Inbound Emails Delayed
Incident Report for Help Scout
Postmortem

What happened?

Between 5:15 - 10:07pm EST on October 1, a small percentage of inbound emails failed to make it into Help Scout. Due to the seemingly random nature of the failures, it took the Operations team a while to identify the problem.

Once the problem was identified, all messages were queued for processing and delivered to Help Scout by 11:38pm EST.

Also, it seems very possible that we lost between 1,000 - 1,500 emails during this time. A collection of empty files written to one of the email servers leads us to believe that emails weren't written to the server as they usually are.

We have no way to be completely sure of any data loss and have yet to identify any emails that were not delivered. If you know of any emails that arrived between 5:15 - 10:07pm EST and never appeared in Help Scout, please let us know. We'll do everything we can to track it down.

We've never lost emails before and are hopeful no emails were lost in this case, but want to be clear that it's a possibility.

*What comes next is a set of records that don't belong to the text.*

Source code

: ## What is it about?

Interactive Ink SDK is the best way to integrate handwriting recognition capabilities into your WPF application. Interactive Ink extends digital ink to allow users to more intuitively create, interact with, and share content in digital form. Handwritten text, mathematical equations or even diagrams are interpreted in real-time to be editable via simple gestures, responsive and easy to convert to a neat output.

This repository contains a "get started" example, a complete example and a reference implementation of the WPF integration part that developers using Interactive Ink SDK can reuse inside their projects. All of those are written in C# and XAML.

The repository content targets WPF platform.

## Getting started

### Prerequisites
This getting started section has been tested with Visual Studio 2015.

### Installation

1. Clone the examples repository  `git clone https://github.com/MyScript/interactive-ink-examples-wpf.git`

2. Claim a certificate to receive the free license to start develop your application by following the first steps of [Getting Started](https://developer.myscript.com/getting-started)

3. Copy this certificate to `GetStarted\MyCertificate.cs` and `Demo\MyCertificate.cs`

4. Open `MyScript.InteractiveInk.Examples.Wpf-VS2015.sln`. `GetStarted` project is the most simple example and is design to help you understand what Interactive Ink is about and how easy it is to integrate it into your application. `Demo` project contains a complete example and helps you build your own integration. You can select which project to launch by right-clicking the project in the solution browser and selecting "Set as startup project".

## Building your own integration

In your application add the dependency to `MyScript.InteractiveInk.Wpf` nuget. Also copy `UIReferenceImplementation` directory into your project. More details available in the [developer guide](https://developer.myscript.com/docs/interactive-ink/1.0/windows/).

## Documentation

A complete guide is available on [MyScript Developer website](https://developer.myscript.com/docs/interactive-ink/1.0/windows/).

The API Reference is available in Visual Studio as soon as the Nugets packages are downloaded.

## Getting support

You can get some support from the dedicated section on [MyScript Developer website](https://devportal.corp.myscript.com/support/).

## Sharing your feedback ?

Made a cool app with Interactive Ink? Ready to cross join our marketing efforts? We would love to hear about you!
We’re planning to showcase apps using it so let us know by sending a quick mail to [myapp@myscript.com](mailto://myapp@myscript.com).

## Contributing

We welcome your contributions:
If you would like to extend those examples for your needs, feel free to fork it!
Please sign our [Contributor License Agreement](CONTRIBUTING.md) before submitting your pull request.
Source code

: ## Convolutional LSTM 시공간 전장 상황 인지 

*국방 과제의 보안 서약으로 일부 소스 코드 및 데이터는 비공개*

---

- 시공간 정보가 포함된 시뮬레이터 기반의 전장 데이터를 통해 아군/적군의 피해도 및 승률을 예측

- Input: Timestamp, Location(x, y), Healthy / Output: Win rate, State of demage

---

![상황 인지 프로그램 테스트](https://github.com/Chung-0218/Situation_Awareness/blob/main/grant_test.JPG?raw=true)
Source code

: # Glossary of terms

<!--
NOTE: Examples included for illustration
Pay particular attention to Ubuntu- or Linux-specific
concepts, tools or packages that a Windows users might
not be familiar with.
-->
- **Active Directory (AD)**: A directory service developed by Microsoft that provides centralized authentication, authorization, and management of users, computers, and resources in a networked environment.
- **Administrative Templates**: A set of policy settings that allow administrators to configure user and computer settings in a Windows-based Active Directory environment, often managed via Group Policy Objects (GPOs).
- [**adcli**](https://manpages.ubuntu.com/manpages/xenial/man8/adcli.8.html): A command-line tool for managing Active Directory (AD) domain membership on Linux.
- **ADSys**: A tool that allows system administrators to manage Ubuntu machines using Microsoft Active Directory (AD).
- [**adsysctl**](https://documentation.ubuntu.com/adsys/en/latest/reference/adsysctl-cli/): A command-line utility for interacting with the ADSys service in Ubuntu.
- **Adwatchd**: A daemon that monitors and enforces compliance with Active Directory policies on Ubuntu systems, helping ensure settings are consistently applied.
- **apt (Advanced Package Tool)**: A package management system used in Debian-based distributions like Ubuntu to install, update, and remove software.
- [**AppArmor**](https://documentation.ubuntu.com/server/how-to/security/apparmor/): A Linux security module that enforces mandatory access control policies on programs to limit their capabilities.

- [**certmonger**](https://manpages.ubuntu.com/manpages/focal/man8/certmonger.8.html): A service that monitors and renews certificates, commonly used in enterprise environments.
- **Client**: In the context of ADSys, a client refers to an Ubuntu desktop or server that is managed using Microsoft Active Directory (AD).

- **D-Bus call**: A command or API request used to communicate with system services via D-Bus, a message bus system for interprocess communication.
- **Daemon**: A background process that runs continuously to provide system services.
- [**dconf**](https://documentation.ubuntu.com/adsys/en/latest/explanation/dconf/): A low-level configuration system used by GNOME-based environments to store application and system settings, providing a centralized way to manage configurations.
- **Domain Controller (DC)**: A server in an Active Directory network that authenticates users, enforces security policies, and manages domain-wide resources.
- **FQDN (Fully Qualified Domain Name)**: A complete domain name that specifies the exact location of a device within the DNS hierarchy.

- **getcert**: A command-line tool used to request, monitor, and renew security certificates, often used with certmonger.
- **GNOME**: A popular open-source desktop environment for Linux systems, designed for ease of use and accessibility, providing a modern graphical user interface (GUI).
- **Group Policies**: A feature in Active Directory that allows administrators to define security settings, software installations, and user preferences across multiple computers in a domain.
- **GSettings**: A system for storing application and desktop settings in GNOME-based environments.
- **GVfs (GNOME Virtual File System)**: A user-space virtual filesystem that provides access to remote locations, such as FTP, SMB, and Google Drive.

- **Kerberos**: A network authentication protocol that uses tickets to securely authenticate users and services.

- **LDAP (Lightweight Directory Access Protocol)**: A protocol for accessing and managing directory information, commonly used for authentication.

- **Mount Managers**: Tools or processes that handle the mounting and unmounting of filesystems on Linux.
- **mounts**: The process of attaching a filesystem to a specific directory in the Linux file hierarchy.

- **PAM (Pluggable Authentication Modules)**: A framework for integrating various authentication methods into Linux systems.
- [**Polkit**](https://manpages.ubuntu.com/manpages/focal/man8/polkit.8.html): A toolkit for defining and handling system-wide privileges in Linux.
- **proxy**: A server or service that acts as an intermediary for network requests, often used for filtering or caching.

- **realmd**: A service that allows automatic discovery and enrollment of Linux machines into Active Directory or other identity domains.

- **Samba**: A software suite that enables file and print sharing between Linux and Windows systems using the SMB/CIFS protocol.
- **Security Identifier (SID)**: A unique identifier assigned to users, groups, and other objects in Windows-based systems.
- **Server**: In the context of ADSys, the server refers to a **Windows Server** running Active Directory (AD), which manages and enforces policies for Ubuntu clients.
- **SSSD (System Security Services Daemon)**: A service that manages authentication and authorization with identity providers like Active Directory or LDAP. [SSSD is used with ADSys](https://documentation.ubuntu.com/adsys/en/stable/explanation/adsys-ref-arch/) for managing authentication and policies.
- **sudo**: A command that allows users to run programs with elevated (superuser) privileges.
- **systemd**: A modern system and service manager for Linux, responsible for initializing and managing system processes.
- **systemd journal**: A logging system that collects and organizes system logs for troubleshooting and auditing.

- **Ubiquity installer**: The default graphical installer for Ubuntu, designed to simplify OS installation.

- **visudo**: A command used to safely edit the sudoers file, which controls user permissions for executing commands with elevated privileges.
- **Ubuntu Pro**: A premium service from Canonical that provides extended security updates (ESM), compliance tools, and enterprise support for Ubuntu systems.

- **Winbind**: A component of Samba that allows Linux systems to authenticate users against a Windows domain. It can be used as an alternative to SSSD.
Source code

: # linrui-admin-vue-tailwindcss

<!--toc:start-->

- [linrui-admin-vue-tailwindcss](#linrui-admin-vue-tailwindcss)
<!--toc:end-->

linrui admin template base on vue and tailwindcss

UPDATE: Thankfully, we've found no evidence of any emails being lost, which was originally a concern. This doesn't impact the changes we have planned, but it's important to pass along the good news!

What we're doing about it

This is the third issue with an inbound email server in the last month. Each time we have made changes that we think will address the problem moving forward, but have seemingly failed to identify the root cause.

Short term, we have pulled out the infrastructure that's caused these problems and put older email servers back into rotation, which have worked as expected for a longer period of time.

Longer term, we are working on a more scalable and fault-tolerant system for processing inbound email. We understand this is the lifeblood of your business and are dedicated to getting this right. It will be a top priority moving forward.

Posted Oct 02, 2015 - 16:37 EDT

Resolved
All email processing services are working as they should, we're closing this one out. We'll have more to share after we've had some time to investigate the root cause. Sorry for the trouble tonight!
Posted Oct 02, 2015 - 00:09 EDT
Monitoring
All delayed messages have been processed and inbound delivery is back on track. We're continuing to monitor our mail queues closely.
Posted Oct 01, 2015 - 23:39 EDT
Update
We've found some additional messages that have been delayed, processing is ongoing.
Posted Oct 01, 2015 - 22:56 EDT
Identified
We're currently processing messages that have been delayed. We're still looking through things on the backend to see what happened. We'll continue to update on processing status as we make progress.
Posted Oct 01, 2015 - 22:11 EDT
Investigating
We're currently looking in to reports of inbound email delays. We'll update here as soon as we've got some more information.
Posted Oct 01, 2015 - 21:59 EDT